My exit from the fellowship took me directly to the very thing we were warned about from the pulpit--do NOT go to seminary (i.e. do not engage in Biblical scholarship studies), for it will undermine your faith. I did not enroll officially, but immersed myself for some time in early church history, Biblical formulation, etc.--all very nasty stuff.
It is here that we have parted ways previously (and probably with Larry), and it is not my intention to bang that gong again, but to merely reference the Prodigal Parable within the context of my discoveries, the most important of which was the part about the moping older brother TACKED ON AT THE END, which is not found in the earliest manuscripts--no doubt, poetic license taken by some zealous scribe long ago who thought the story needed a different emphasis.

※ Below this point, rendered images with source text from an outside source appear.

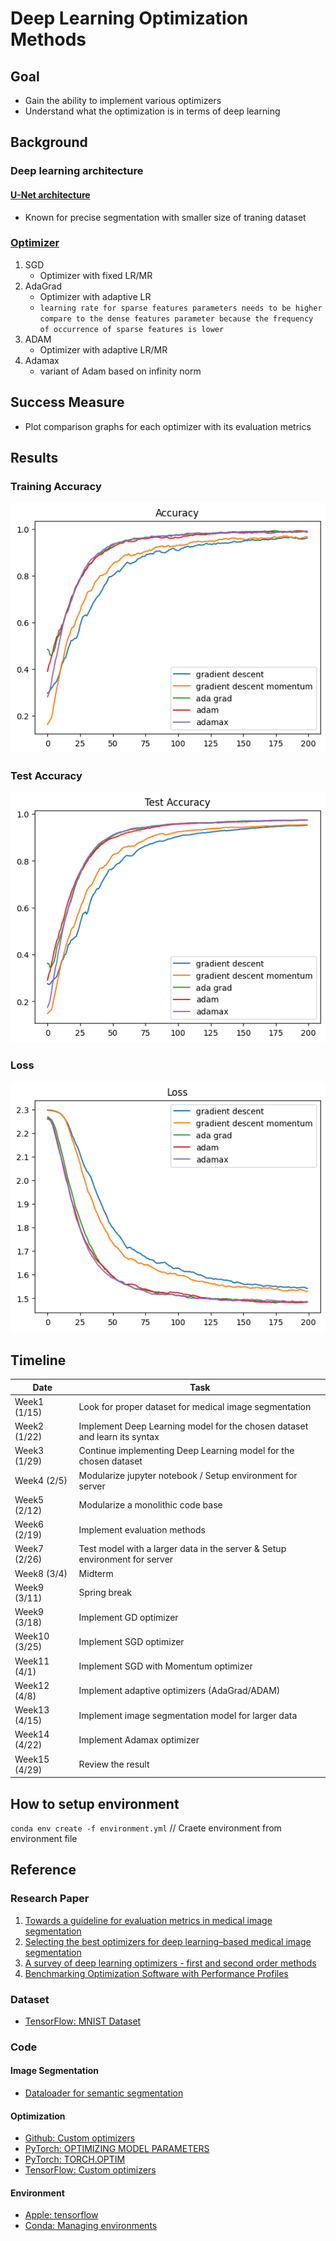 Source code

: # Deep Learning Optimization Methods


## Goal
- Gain the ability to implement various optimizers
- Understand what the optimization is in terms of deep learning


## Background
### Deep learning architecture
#### [U-Net architecture](#ref-4)
- Known for precise segmentation with smaller size of traning dataset

### [Optimizer](#ref-4)
1. SGD
    - Optimizer with fixed LR/MR
1. AdaGrad
    - Optimizer with adaptive LR
    - `learning rate for sparse features parameters needs to be higher compare to the dense features parameter because the frequency of occurrence of sparse features is lower`
1. ADAM
    - Optimizer with adaptive LR/MR
1. Adamax
    - variant of Adam based on infinity norm


## Success Measure
- Plot comparison graphs for each optimizer with its evaluation metrics


## Results
### Training Accuracy
![Time](static/train_accuracy.png)
### Test Accuracy
![Time](static/test_accuracy.png)
### Loss
![Time](static/loss.png)


## Timeline
| Date          | Task          |
| ------------- | ------------- |
| Week1 (1/15)  | Look for proper dataset for medical image segmentation |
| Week2 (1/22)  | Implement Deep Learning model for the chosen dataset and learn its syntax |
| Week3 (1/29)  | Continue implementing Deep Learning model for the chosen dataset |
| Week4 (2/5)  | Modularize jupyter notebook / Setup environment for server |
| Week5 (2/12)  | Modularize a monolithic code base |
| Week6 (2/19)  | Implement evaluation methods |
| Week7 (2/26)  | Test model with a larger data in the server & Setup environment for server |
| Week8 (3/4)   | Midterm |
| Week9 (3/11)  | Spring break |
| Week9 (3/18)  | Implement GD optimizer |
| Week10 (3/25)  | Implement SGD optimizer |
| Week11 (4/1)  | Implement SGD with Momentum optimizer |
| Week12 (4/8)  | Implement adaptive optimizers (AdaGrad/ADAM) |
| Week13 (4/15)  | Implement image segmentation model for larger data |
| Week14 (4/22)  | Implement Adamax optimizer |
| Week15 (4/29)  | Review the result |


## How to setup environment
`conda env create -f environment.yml` // Craete environment from environment file


## Reference
### Research Paper
1. <a href="https://bmcresnotes.biomedcentral.com/articles/10.1186/s13104-022-06096-y" id="ref-3">Towards a guideline for evaluation metrics in medical image segmentation</a>
1. <a href="https://www.frontiersin.org/articles/10.3389/fradi.2023.1175473/full" id="ref-4">Selecting the best optimizers for deep learning–based medical image segmentation</a>
1. <a href="https://arxiv.org/pdf/2211.15596.pdf" id="ref-6">A survey of deep learning optimizers - first and second order methods</a>
1. <a href="https://arxiv.org/pdf/cs/0102001.pdf" id="ref-8">Benchmarking Optimization Software with Performance Profiles</a>

### Dataset
- [TensorFlow: MNIST Dataset](https://www.tensorflow.org/datasets/catalog/mnist)

### Code
#### Image Segmentation
- [Dataloader for semantic segmentation](https://discuss.pytorch.org/t/dataloader-for-semantic-segmentation/48290)
#### Optimization
- [Github: Custom optimizers](https://github.com/toru34/tf_optimizers)
- [PyTorch: OPTIMIZING MODEL PARAMETERS](https://pytorch.org/tutorials/beginner/basics/optimization_tutorial.html)
- [PyTorch: TORCH.OPTIM](https://pytorch.org/docs/stable/optim.html)
- [TensorFlow: Custom optimizers](https://www.tensorflow.org/guide/core/optimizers_core)
#### Environment
- [Apple: tensorflow](https://developer.apple.com/metal/tensorflow-plugin/)
- [Conda: Managing environments](https://conda.io/projects/conda/en/latest/user-guide/tasks/manage-environments.html#creating-an-environment-with-commands) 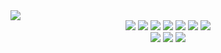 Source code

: <img src="https://visitcount.itsvg.in/api?id=navrat-dzedaja&label=Visitors&color=12&icon=5&pretty=false" />
<div align="center">
  <a href="https://www.dell.com/support/home/en-us/product-support/product/xps-15-9560-laptop/overview"><img src="https://img.shields.io/badge/Host-XPS%2015%209560-silver?logo=dell&logoColor=white"></a>
  <a href="https://ark.intel.com/content/www/us/en/ark/products/97185/intel-core-i7-7700hq-processor-6m-cache-up-to-3-80-ghz.html"><img src="https://img.shields.io/badge/CPU-i7--7700HQ-%230068B5?logo=intel&logoColor=%230068B5"></a>
  <a href="https://www.techpowerup.com/gpu-specs/geforce-gtx-1050-mobile.c2917"><img src="https://img.shields.io/badge/GPU-GTX%201050M-%2376B900?logo=nvidia&logoColor=%2376B900"></a>
  <a href="https://www.linux.org"><img src="https://img.shields.io/badge/OS-Linux-yellow?logo=linux&logoColor=yellow"></a>
  <a href="https://developers.redhat.com/about"><img src="https://img.shields.io/badge/Distro-RHEL%209.3-%23EE0000?logo=redhat&logoColor=%23EE0000"></a>
  <a href="https://www.zsh.org/"><img src="https://img.shields.io/badge/Shell-Zsh%205.8-%23F15A24?logo=zsh&logoColor=%23F15A24"></a>
  <a href="https://www.gnome.org/"><img src="https://img.shields.io/badge/DE-GNOME%2040.10-%234A86CF?logo=gnome&logoColor=%234A86CF"></a>
  <br>
  <a href="mailto:mario@klement.pm"><img src="https://img.shields.io/badge/mario%40klement.pm-%236D4AFF?style=social&logo=protonmail&logoColor=%236D4AFF"></a>
  <a href="https://keybase.io/marioklement"><img src="https://img.shields.io/badge/marioklement-black?style=social&logo=keybase&logoColor=%233663EA"></a>
  <a href="https://revolut.me/marioklement"><img src="https://img.shields.io/badge/%40marioklement-black?style=social&logo=revolut&logoColor=black"></a>
</div>
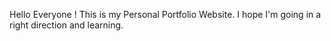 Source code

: Hello Everyone !
This is my Personal Portfolio Website.
I hope I'm going in a right direction and learning. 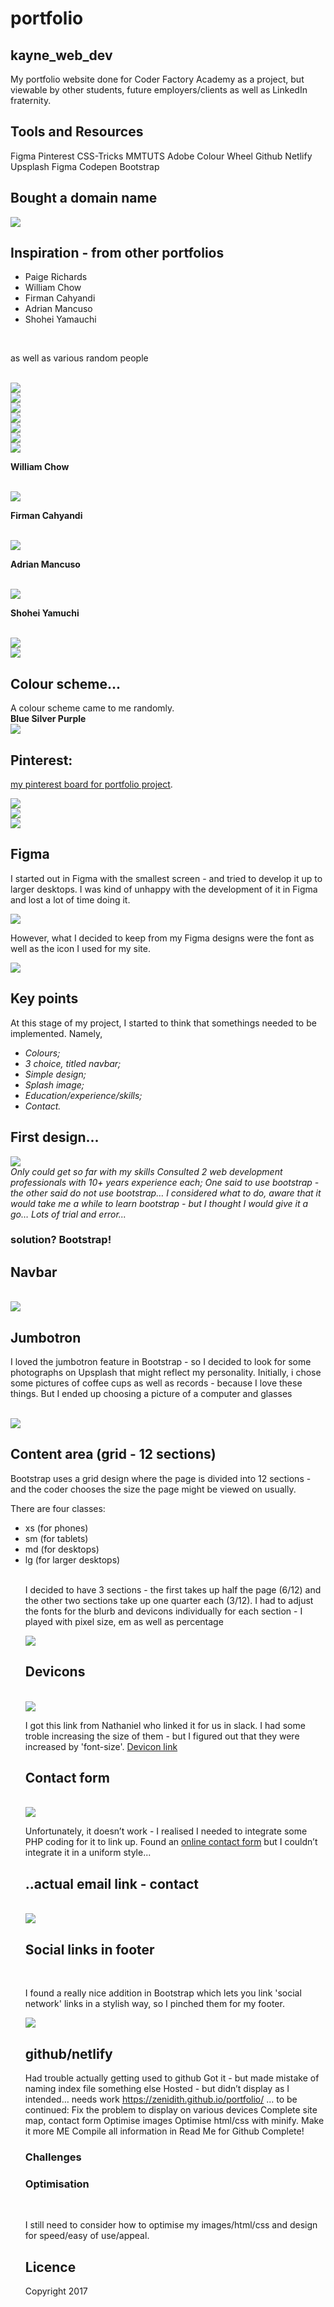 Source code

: # portfolio
<h2> kayne_web_dev </h2>

My portfolio website done for Coder Factory Academy as a project, but viewable by other students, future employers/clients as well as LinkedIn fraternity. 

## Tools and Resources


Figma
Pinterest
CSS-Tricks
MMTUTS
Adobe Colour Wheel
Github
Netlify
Upsplash
Figma
Codepen
Bootstrap

## Bought a domain name

<img src="/pictures/1.png">

## Inspiration - from other portfolios

<ul>
<li>Paige Richards</li>
<li>William Chow</li>
<li>Firman Cahyandi</li>
<li>Adrian Mancuso</li>
<li>Shohei Yamauchi</li>
</ul>

<br>

as well as various random people

<br>

<img src="/pictures/2.png">

<br>

<img src="/pictures/3.png">

<br>

<img src="/pictures/4.png">

<br>

<img src="/pictures/5.png">

<br>

<img src="/pictures/6.png">

<br>

<img src="/pictures/7.png">

<br>

<img src="/pictures/8.png">

<br>

<strong>William Chow</strong>

<br>

<img src="/pictures/9.png">

<strong>Firman Cahyandi</strong>

<br>

<img src="/pictures/10.png">

<strong>Adrian Mancuso</strong>

<br>

<img src="/pictures/11.png">

<strong>Shohei Yamuchi</strong>

<br>

<img src="/pictures/12.png">

<br>

<img src="/pictures/13.png">




## Colour scheme...

A colour scheme came to me randomly.
<br>
<strong>
Blue
Silver
Purple
</strong>
<br>
<img src="/pictures/14.png">

## Pinterest:

<a href="https://au.pinterest.com/kaynesheenan/portfolio-website/">my pinterest board for portfolio project</a>.

<img src="/pictures/15.png">
<br>
<img src="/pictures/16.png">
<br>
<img src="/pictures/17.png">

## Figma 

I started out in Figma with the smallest screen - and tried to develop it up to larger desktops. I was kind of unhappy with the development of it in Figma and lost a lot of time doing it. 
<br>

<img src="/pictures/18.png">

However, what I decided to keep from my Figma designs were the font as well as the icon I used for my site.
<br>

<img src="/pictures/19.png">

## Key points


At this stage of my project, I started to think that somethings needed to be implemented. 
Namely, 

<em>
 <ul>
 <li>Colours;</li>
 <li>3 choice, titled navbar;</li>
 <li>Simple design;</li>
 <li>Splash image;</li>
 <li>Education/experience/skills;</li>
 <li>Contact.</li>
 </ul>
</em>

## First design...
<img src="/pictures/20.png">

<br>

<em>
Only could get so far with my skills
Consulted 2 web development professionals with 10+ years experience each;
One said to use bootstrap - the other said do not use bootstrap…
I considered what to do, aware that it would take me a while to learn bootstrap - but I thought I would give it a go…
Lots of trial and error...
</em>
 
 <br>
 
 <h3>solution? Bootstrap!</h3>

## Navbar

<br>

<img src="/pictures/21.png">


## Jumbotron

<p> I loved the jumbotron feature in Bootstrap - so I decided to look for some photographs on Upsplash that might reflect my personality. Initially, i chose some pictures of coffee cups as well as records - because I love these things. But I ended up choosing a picture of a computer and glasses</p>

<br>

<img src="/pictures/22.png">


## Content area (grid - 12 sections)
<p> Bootstrap uses a grid design where the page is divided into 12 sections - and the coder chooses the size the page might be viewed on usually. 

There are four classes:

<ul>
<li>xs (for phones)</li>
<li>sm (for tablets)</li>
<li>md (for desktops)</li>
<li>lg (for larger desktops)</li>

<br>

<p> I decided to have 3 sections - the first takes up half the page (6/12) and the other two sections take up one quarter each (3/12). I had to adjust the fonts for the blurb and devicons individually for each section - I played with pixel size, em as well as percentage</p>

<img src="/pictures/23.png">


## Devicons

<br>

<img src="/pictures/24.png">

<br>

I got this link from Nathaniel who linked it for us in slack. I had some troble increasing the size of them - but I figured out that they were increased by 'font-size'. <a href="http://konpa.github.io/devicon/">Devicon link</a>


## Contact form

<br>

<img src="/pictures/25.png">

Unfortunately, it doesn’t work - I realised I needed to integrate some PHP coding for it to link up. Found an <a href="http://formspree.io/">online contact form</a> but I couldn’t integrate it in a uniform style...

## ..actual email link - contact

<br>

<img src="/pictures/26.png">

## Social links in footer

<br>

I found a really nice addition in Bootstrap which lets you link 'social network' links in a stylish way, so I pinched them for my footer.

<img src="/pictures/27.png">

## github/netlify

Had trouble actually getting used to github
Got it - but made mistake of naming index file something else
Hosted - but didn’t display as I intended… needs work
https://zenidith.github.io/portfolio/
… to be continued:
Fix the problem to display on various devices
Complete site map, contact form
Optimise images
Optimise html/css with minify.
Make it more ME
Compile all information in Read Me for Github
Complete!

### Challenges

### Optimisation

<br>

I still need to consider how to optimise my images/html/css and design for speed/easy of use/appeal.

## Licence


Copyright 2017
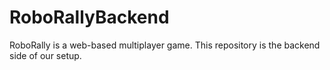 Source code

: # RoboRallyBackend
RoboRally is a web-based multiplayer game. This repository is the backend side of our setup. 
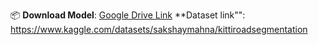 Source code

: 📦 **Download Model**: [Google Drive Link](https://drive.google.com/uc?id=FILE_ID)
**Dataset link"": https://www.kaggle.com/datasets/sakshaymahna/kittiroadsegmentation

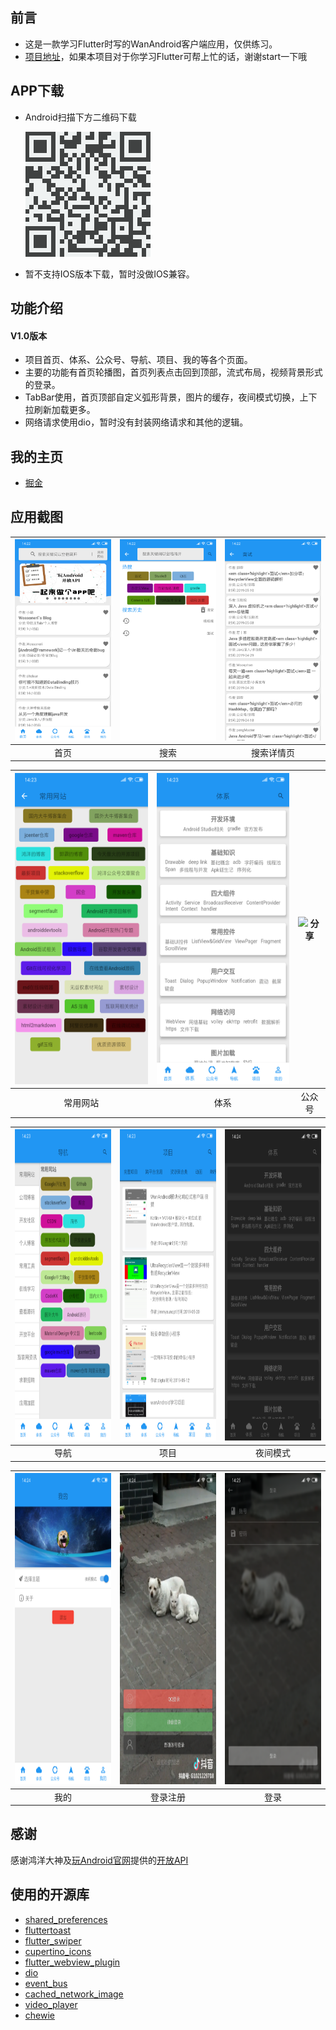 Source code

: ## 前言

- 这是一款学习Flutter时写的WanAndroid客户端应用，仅供练习。
- [项目地址](https://github.com/FOnlyJack/flutter_demo)，如果本项目对于你学习Flutter可帮上忙的话，谢谢start一下哦

##  APP下载

- Android扫描下方二维码下载

  ![](screenshot/01.png)

- 暂不支持IOS版本下载，暂时没做IOS兼容。

## 功能介绍

#### V1.0版本

- 项目首页、体系、公众号、导航、项目、我的等各个页面。
- 主要的功能有首页轮播图，首页列表点击回到顶部，流式布局，视频背景形式的登录。
- TabBar使用，首页顶部自定义弧形背景，图片的缓存，夜间模式切换，上下拉刷新加载更多。
- 网络请求使用dio，暂时没有封装网络请求和其他的逻辑。

## 我的主页
 - [掘金](https://juejin.im/user/5874fedd128fe10058366155)
## 应用截图

| <img src="/screenshot/02.png" width="280" alt="首页"/> | <img src="/screenshot/03.png" width="280" alt="搜索"/> | <img src="/screenshot/04.png" width="280" alt="搜索详情页"/> |
| :--: | :--: | :--: |
| 首页 | 搜索 | 搜索详情页 |

| <img src="/screenshot/05.png" width="280" height="498" alt="常用网站"/> | <img src="/screenshot/06.png" width="280" height="498" alt="体系"/> | <img src="/screenshot/07.jpg" width="280" height="498" alt="分享"/> |
| :--: | :--: | :--: |
| 常用网站 | 体系 | 公众号 |

| <img src="/screenshot/08.png" width="280" height="498" alt="导航"/> | <img src="/screenshot/09.png" width="280" height="498" alt="项目"/> | <img src="/screenshot/10.png" width="280" height="498" alt="夜间模式"/> |
| :--: | :--: | :--: |
| 导航 | 项目 | 夜间模式 |

| <img src="/screenshot/11.png" width="280" height="498" alt="我的"/> | <img src="/screenshot/12.png" width="280" height="498" alt="登录注册"/> |  <img src="/screenshot/13.png" width="280" height="498" alt="登录"/> |
| :--: | :--: | :--: |
| 我的 | 登录注册 | 登录 |

##  感谢

感谢鸿洋大神及[玩Android官网](http://www.wanandroid.com/)提供的[开放API](http://www.wanandroid.com/blog/show/2)

## 使用的开源库

- [shared_preferences](https://pub.dartlang.org/packages/shared_preferences)
- [fluttertoast](https://pub.dartlang.org/packages/fluttertoast)
- [flutter_swiper](https://pub.flutter-io.cn/packages/flutter_swiper)
- [cupertino_icons](https://pub.flutter-io.cn/packages/cupertino_icons)
- [flutter_webview_plugin](https://pub.flutter-io.cn/packages/flutter_webview_plugin)
- [dio](https://pub.flutter-io.cn/packages/dio)
- [event_bus](https://github.com/marcojakob/dart-event-bus)
- [cached_network_image](https://pub.dev/packages/cached_network_image)
- [video_player](https://pub.dev/packages/video_player)
- [chewie](https://github.com/brianegan/chewie)
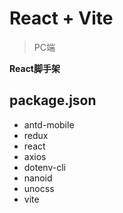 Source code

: # React + Vite

> PC端

**React脚手架**

## package.json
- antd-mobile
- redux
- react
- axios
- dotenv-cli
- nanoid
- unocss
- vite
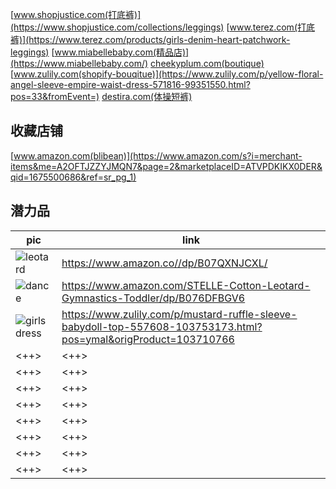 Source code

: [www.shopjustice.com(打底裤)](https://www.shopjustice.com/collections/leggings)
[www.terez.com(打底裤)](https://www.terez.com/products/girls-denim-heart-patchwork-leggings)
[www.miabellebaby.com(精品店)](https://www.miabellebaby.com/)
[cheekyplum.com(boutique)](https://cheekyplum.com/collections/girls-boutique-dresses)
[www.zulily.com(shopify-bouqitue)](https://www.zulily.com/p/yellow-floral-angel-sleeve-empire-waist-dress-571816-99351550.html?pos=33&fromEvent=)
[destira.com(体操短裤)](https://destira.com/collections/leotard?page=2#collection-root)


## 收藏店铺
[www.amazon.com(blibean)](https://www.amazon.com/s?i=merchant-items&me=A2OFTJZZYJMQN7&page=2&marketplaceID=ATVPDKIKX0DER&qid=1675500686&ref=sr_pg_1)




## 潜力品
| pic                                                                         | link                                  |
|-----------------------------------------------------------------------------|---------------------------------------|
| ![leotard](https://gitss.oss-cn-shenzhen.aliyuncs.com/md/1675157738305.png) | https://www.amazon.co//dp/B07QXNJCXL/ |
| ![dance](https://gitss.oss-cn-shenzhen.aliyuncs.com/md/1675157900589.png)                                                                        |https://www.amazon.com/STELLE-Cotton-Leotard-Gymnastics-Toddler/dp/B076DFBGV6|
|![girls dress](https://gitss.oss-cn-shenzhen.aliyuncs.com/md/1675316170661.png)                                                                         |https://www.zulily.com/p/mustard-ruffle-sleeve-babydoll-top-557608-103753173.html?pos=ymal&origProduct=103710766                                   |
| <++>                                                                        | <++>                                  |
| <++>                                                                        | <++>                                  |
| <++>                                                                        | <++>                                  |
| <++>                                                                        | <++>                                  |
| <++>                                                                        | <++>                                  |
| <++>                                                                        | <++>                                  |
| <++>                                                                        | <++>                                  |
| <++>                                                                        | <++>                                  |


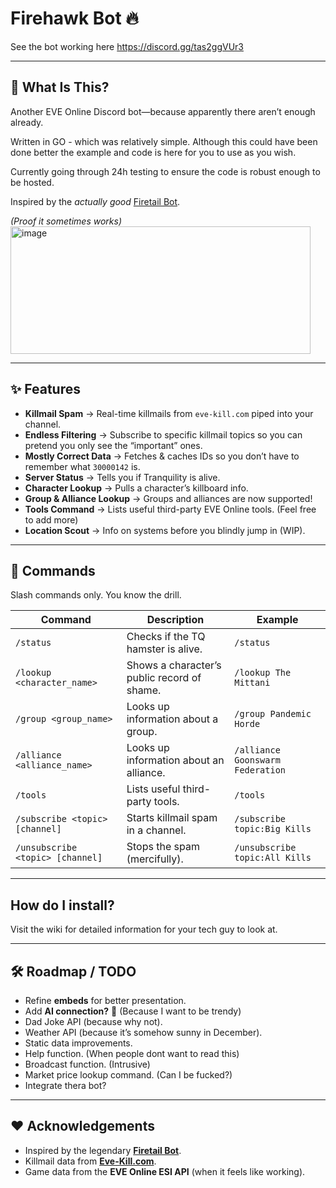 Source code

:# Firehawk Bot 🔥  

See the bot working here https://discord.gg/tas2ggVUr3

---

## 📖 What Is This?
Another EVE Online Discord bot—because apparently there aren’t enough already.  

Written in GO - which was relatively simple. Although this could have been done better the example and code is here for you to use as you wish.

Currently going through 24h testing to ensure the code is robust enough to be hosted.

Inspired by the *actually good* [Firetail Bot](https://forums.eveonline.com/t/firetail-eve-discord-bot/45283).  

*(Proof it sometimes works)*  
<img width="480" height="204" alt="image" src="https://github.com/user-attachments/assets/a6d42196-813f-444e-9701-85b94d3d99cc" />  

---

## ✨ Features
- **Killmail Spam** → Real-time killmails from `eve-kill.com` piped into your channel.  
- **Endless Filtering** → Subscribe to specific killmail topics so you can pretend you only see the “important” ones.  
- **Mostly Correct Data** → Fetches & caches IDs so you don’t have to remember what `30000142` is.  
- **Server Status** → Tells you if Tranquility is alive.  
- **Character Lookup** → Pulls a character’s killboard info.  
- **Group & Alliance Lookup** → Groups and alliances are now supported!  
- **Tools Command** → Lists useful third-party EVE Online tools.  (Feel free to add more)
- **Location Scout** → Info on systems before you blindly jump in (WIP).  

---

## 🚀 Commands
Slash commands only. You know the drill.  

| Command                          | Description                                 | Example                          |
| -------------------------------- | ------------------------------------------- | -------------------------------- |
| `/status`                        | Checks if the TQ hamster is alive.          | `/status`                        |
| `/lookup <character_name>`       | Shows a character’s public record of shame. | `/lookup The Mittani`            |
| `/group <group_name>`            | Looks up information about a group.         | `/group Pandemic Horde`          |
| `/alliance <alliance_name>`      | Looks up information about an alliance.     | `/alliance Goonswarm Federation` |
| `/tools`                         | Lists useful third-party tools.             | `/tools`                         |
| `/subscribe <topic> [channel]`   | Starts killmail spam in a channel.          | `/subscribe topic:Big Kills`     |
| `/unsubscribe <topic> [channel]` | Stops the spam (mercifully).                | `/unsubscribe topic:All Kills`   |

---

## How do I install?

Visit the wiki for detailed information for your tech guy to look at.

---

## 🛠️ Roadmap / TODO
- Refine **embeds** for better presentation.  
- Add **AI connection?** 🤔  (Because I want to be trendy)
- Dad Joke API (because why not).  
- Weather API (because it’s somehow sunny in December).  
- Static data improvements.  
- Help function.  (When people dont want to read this)
- Broadcast function.  (Intrusive)
- Market price lookup command.  (Can I be fucked?)
- Integrate thera bot?

---

## ❤️ Acknowledgements
- Inspired by the legendary [**Firetail Bot**](https://forums.eveonline.com/t/firetail-eve-discord-bot/45283).  
- Killmail data from **[Eve-Kill.com](https://eve-kill.com/)**.  
- Game data from the **EVE Online ESI API** (when it feels like working).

When you remove that part of the parable and return to the ORIGINAL version (not found in the Bible), the story then takes on a completely different emphasis; placing our entire experience as humans in an insane world entirely on us, and removing the onus of that experience from GOD entirely. That is the greatest story ever told.
It corrects entirely our understanding of GOD, not as some sadistic deity who created fallible creatures knowing they would fail, and then send them to do penance in an insane world. Instead, it paints a picture of GOD who honors the choices of FREE WILL sons, however misguided, but does NOT hold them accountable for 'momentary insanity', but instead CELEBRATES their return to SANITY by throwing a party. That's what GOD is really like, unlike the 'fire & brimstone' portrayed on a daily basis in many places.
If you are so led, you may also want to poke your nose into studies relative to the Gospel of Thomas, now acknowledged by scholars to be the most accurate representation of what Jesus actually taught. (It sounds more Buddhist than Christian.) Even here, unfortunately, 30% of the sayings are spurious, but that was the nature of things at the time they were written. Word-of-mouth transmissions had an insidious way of 'exaggerating' the truth until they were finally put to papyrus.
The Prodigal Parable (minus the moping older brother) stands as a beacon of all that Jesus actually taught, something very few understood at the time, and still do not understand to this day. It bears little or no resemblance to Judaism and is almost entirely lost in Christianity--a topic most Christians would reject outright.